The stroke modifier module 220 generates an edge image 410 that identifies boundaries and/or edges of the initial image 402 aggregated with the strokes 406. In the illustrated example, a red box denotes a location of the strokes 406. The stroke modifier module 220 further omits edges and/or boundaries denoted by the removal strokes, e.g., the white strokes, to generate the edge image 410. In at least one example, the stroke modifier module 220 leverages an edge detection model 222 to generate the edge image 410. In various embodiments, the edge detection model 222 is a holistically-nested edge detection (“HED”) model such as described by Xi, et. al. Holistically-Nested Edge Detection. In Proceedings of IEEE International Conference on Computer Vision (2015). In this way, the stroke modifier module 220 generates the edge image 410 to represent a geometry of the reference image 118 that incorporates the region defined by the strokes 406.
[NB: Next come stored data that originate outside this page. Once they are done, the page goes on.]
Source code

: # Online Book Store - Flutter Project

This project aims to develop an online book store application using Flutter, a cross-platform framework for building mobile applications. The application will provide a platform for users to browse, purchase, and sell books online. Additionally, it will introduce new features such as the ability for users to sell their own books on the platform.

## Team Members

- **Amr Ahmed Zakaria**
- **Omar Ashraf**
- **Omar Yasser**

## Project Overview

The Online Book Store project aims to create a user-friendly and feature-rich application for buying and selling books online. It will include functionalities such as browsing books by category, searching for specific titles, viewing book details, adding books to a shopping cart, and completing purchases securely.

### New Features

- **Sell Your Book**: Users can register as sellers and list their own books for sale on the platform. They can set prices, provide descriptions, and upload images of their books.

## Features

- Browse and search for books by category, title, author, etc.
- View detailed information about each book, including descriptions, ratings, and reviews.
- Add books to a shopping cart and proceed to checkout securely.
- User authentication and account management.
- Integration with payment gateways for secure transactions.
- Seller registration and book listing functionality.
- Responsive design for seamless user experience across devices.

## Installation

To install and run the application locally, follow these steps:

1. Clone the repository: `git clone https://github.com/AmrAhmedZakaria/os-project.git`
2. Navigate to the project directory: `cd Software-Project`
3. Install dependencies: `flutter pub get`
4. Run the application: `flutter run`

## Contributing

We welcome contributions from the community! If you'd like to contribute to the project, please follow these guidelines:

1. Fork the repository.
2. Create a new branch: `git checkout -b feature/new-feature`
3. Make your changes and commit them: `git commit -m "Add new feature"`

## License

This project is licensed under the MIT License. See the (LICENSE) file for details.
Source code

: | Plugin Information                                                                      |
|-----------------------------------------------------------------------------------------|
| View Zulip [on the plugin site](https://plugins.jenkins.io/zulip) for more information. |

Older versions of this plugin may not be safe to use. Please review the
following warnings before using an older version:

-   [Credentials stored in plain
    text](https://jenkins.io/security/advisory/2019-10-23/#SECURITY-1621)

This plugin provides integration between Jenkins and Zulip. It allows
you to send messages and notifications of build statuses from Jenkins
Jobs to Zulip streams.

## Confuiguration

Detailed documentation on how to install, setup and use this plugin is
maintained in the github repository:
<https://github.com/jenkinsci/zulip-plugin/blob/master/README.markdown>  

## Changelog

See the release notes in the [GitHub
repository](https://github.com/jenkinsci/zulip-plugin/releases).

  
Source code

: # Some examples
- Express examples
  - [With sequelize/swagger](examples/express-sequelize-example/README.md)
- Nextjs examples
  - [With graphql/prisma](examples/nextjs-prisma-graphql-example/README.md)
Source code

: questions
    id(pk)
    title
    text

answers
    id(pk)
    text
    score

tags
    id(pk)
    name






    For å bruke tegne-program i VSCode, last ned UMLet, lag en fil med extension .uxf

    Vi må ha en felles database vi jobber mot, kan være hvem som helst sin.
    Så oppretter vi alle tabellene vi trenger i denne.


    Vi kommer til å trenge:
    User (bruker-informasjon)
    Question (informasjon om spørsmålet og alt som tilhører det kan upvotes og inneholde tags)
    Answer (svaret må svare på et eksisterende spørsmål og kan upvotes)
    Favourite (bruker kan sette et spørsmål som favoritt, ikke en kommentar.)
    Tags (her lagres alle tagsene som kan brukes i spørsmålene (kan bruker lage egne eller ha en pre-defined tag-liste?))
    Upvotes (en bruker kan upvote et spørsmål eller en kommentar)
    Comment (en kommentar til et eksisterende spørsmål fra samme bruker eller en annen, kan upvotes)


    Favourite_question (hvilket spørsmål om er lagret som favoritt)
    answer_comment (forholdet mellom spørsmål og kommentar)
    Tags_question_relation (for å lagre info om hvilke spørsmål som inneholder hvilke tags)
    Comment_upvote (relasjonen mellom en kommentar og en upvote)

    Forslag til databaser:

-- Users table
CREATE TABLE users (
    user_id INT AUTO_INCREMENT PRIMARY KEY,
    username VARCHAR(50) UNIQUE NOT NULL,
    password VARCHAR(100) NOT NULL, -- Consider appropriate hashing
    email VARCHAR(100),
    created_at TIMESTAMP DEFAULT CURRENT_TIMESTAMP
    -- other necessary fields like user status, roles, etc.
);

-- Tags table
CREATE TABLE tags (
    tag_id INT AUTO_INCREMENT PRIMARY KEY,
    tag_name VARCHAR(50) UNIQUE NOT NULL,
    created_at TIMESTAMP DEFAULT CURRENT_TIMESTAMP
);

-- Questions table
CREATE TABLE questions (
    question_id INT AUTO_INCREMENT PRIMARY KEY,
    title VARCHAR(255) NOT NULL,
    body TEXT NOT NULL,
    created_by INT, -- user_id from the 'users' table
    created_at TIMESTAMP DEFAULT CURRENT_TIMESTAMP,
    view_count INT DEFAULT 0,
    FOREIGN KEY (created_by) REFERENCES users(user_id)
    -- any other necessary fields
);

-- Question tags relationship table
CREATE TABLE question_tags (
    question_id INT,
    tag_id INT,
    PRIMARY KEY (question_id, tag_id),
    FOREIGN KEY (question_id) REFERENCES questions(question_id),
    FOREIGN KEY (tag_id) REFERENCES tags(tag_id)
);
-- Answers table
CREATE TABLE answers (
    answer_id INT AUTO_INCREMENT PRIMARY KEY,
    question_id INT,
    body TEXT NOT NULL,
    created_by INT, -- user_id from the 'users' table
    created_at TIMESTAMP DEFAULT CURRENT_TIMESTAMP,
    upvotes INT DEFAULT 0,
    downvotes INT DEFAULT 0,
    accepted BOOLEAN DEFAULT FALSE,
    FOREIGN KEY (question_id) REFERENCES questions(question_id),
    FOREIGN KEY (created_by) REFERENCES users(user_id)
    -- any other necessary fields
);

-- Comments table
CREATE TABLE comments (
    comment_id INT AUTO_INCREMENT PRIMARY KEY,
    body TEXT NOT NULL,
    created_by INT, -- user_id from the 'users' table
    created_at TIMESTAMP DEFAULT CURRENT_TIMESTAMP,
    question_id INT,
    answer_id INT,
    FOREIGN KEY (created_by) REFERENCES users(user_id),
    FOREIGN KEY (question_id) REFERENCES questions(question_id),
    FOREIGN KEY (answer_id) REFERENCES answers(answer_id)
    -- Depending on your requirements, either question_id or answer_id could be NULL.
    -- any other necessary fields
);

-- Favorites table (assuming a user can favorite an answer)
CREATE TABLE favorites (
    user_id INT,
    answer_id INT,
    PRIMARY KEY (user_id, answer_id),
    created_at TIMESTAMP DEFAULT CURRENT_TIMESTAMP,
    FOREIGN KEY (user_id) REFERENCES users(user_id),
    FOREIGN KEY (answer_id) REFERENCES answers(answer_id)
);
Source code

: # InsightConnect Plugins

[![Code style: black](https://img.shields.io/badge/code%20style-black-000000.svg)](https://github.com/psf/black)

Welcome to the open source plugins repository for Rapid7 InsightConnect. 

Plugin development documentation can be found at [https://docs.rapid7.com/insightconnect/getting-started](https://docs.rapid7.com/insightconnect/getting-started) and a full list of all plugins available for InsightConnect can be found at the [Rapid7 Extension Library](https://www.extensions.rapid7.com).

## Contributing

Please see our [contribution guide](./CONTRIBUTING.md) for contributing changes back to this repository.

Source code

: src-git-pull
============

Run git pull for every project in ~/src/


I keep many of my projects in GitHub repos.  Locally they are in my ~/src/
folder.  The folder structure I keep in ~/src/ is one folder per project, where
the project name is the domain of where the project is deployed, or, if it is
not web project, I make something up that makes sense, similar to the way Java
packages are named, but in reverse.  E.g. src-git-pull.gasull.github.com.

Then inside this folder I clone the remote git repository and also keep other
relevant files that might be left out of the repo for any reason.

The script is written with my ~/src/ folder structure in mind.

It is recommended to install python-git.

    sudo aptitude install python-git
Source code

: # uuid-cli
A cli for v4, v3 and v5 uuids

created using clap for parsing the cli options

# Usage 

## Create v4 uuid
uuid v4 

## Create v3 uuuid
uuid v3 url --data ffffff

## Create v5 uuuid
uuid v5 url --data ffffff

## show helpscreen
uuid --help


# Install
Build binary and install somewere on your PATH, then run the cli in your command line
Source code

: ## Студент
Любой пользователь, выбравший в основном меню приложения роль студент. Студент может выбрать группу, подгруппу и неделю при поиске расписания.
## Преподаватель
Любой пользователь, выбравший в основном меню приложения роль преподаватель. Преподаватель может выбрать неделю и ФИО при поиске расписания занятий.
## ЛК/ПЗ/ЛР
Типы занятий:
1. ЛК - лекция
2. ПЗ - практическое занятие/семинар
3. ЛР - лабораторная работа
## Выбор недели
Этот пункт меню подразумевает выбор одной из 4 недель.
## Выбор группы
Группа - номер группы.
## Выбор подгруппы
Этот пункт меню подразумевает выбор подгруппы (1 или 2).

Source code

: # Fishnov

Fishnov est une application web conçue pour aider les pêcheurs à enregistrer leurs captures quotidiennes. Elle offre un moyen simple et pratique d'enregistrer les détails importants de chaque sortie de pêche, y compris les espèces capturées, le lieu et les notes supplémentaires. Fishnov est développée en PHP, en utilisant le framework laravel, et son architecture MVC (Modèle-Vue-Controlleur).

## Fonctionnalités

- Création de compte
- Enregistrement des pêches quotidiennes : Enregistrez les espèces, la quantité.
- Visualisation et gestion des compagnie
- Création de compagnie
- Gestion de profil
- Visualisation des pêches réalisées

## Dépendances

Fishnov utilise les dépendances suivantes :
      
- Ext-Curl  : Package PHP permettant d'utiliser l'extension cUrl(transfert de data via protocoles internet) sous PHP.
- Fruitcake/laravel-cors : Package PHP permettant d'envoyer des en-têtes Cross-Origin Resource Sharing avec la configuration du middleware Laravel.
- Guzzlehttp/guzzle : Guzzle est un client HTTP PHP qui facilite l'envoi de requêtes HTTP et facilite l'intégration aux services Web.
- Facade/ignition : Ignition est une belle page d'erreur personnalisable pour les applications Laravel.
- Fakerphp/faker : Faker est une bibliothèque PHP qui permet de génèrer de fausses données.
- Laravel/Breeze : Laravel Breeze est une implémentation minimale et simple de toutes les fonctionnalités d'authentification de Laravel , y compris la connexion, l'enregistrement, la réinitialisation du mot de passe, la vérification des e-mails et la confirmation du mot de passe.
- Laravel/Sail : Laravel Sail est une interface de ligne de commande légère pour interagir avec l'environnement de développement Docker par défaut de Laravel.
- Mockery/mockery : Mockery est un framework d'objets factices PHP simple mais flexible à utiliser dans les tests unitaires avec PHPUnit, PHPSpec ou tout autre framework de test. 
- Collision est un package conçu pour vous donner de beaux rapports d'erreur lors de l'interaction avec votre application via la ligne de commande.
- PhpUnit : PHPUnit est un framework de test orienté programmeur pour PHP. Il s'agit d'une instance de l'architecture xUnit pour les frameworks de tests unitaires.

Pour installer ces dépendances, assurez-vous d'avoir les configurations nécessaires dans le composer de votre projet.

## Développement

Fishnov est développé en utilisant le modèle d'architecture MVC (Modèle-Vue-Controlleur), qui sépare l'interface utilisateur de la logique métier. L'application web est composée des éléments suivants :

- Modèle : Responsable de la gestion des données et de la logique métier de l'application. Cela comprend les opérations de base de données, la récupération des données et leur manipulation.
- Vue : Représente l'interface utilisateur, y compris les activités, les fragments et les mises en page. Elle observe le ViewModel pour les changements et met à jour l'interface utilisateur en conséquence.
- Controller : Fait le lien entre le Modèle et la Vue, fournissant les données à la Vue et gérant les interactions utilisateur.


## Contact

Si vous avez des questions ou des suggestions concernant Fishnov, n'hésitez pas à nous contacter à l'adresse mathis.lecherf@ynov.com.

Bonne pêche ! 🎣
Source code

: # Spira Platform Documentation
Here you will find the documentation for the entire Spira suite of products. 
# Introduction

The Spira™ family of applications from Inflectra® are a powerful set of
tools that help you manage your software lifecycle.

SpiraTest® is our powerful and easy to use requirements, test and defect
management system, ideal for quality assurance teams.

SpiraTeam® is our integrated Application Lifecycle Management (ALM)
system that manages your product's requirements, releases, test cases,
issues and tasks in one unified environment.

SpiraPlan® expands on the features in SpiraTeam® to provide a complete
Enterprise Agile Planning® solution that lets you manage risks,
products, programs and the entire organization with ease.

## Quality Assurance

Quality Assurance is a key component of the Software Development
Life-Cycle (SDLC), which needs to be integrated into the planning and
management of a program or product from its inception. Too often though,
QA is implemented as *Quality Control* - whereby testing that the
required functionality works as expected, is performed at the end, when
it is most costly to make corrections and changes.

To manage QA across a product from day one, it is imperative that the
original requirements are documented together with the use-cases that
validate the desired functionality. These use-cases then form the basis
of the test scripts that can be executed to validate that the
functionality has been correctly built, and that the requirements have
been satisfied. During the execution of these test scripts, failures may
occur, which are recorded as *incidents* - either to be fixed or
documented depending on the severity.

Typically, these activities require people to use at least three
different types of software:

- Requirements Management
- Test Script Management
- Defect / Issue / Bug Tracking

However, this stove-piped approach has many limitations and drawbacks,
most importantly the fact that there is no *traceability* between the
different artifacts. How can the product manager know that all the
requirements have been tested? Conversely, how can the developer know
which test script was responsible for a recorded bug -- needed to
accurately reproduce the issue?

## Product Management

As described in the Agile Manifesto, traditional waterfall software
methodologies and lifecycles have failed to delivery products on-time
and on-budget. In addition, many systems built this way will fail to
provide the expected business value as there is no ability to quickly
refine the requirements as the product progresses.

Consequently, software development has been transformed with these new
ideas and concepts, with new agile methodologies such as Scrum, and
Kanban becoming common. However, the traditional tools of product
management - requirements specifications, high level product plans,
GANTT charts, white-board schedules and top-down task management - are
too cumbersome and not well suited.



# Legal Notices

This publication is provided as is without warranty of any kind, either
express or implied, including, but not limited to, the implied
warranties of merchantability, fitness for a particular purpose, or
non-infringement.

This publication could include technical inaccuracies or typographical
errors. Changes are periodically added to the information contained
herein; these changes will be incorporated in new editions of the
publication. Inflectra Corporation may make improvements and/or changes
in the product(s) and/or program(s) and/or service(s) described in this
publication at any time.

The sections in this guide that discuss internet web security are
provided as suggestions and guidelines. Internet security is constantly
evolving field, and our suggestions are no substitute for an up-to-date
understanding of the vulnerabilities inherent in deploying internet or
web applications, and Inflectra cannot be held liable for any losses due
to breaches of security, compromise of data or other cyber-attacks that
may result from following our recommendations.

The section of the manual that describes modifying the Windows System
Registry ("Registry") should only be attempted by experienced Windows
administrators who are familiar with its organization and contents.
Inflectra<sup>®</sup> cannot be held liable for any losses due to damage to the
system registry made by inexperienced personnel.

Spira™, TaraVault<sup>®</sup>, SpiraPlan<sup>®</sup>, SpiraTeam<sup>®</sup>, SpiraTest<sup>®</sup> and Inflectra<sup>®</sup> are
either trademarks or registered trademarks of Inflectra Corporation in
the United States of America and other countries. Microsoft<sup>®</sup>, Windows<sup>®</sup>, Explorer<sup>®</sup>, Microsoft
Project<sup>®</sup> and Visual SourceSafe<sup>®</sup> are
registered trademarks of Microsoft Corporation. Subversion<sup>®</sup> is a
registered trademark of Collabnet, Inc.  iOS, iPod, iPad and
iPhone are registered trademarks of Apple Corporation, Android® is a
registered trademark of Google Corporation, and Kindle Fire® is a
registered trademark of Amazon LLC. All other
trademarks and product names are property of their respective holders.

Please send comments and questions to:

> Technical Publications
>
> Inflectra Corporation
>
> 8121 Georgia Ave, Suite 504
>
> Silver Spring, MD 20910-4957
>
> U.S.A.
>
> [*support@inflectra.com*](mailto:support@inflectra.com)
The stroke modifier module 220 further generates a depth map 412 based on a digital model 124 associated with the reference image 118. The depth map 412, for instance, is a representation that encodes a distance of objects and/or surfaces in the reference image 118 (e.g., the initial image 402) to a virtual camera. Each pixel in the depth map 412, for instance, corresponds to a point in the initial image 402 and indicates a relative depth of the respective point from the virtual camera. In the illustrated example, lighter pixels represent points that are relatively further from the virtual camera while darker pixels represent points that are relatively closer to the virtual camera. The stroke modifier module 220 is further operable to generate a modified depth map 414 that “resets” a region defined by the strokes 406. For instance, in the illustrated example a region 416 denoted with a white box is defined by the strokes 406 and removes depth information from the depth map 412.

The stroke modifier module 220 leverages the depth conditioned model 218 to generate a synthesized image 418 based on the text prompt 404, the strokes 406, and the depth map 412. For instance, the depth conditioned model 218 receives an embedding of the text prompt 404, the edge image 410, and the modified depth map 414 as input and generates the synthesized image 418. In various examples, the stroke modifier module 220 applies one or more weights to the depth conditioned model 218, such as a weight for a stroke condition and/or a weight for a depth condition. A relatively higher weight, for example, results in a relatively greater visual impact of the stroke condition and/or of the depth condition in generation of the synthesized image 418. In one example, the stroke condition is set to a weight of 0.7 while the depth condition is set to a weight of 0.3, such as to prioritize a visual impact of the strokes 406 during generation of the synthesized image 418.

The synthesized image 418 depicts the change specified by the text prompt 404, e.g., the curved computer display monitor on the office desk as denoted by the red box in the illustrated example. However, the synthesized image 418 also includes changes to other features of the initial image 402, e.g., a different desk chair, wall color, keyboard, flooring, etc. Accordingly, the stroke modifier module 220 is operable to extract an element, e.g., the curved computer display monitor, from the synthesized image 418 to be incorporated into the initial image 402.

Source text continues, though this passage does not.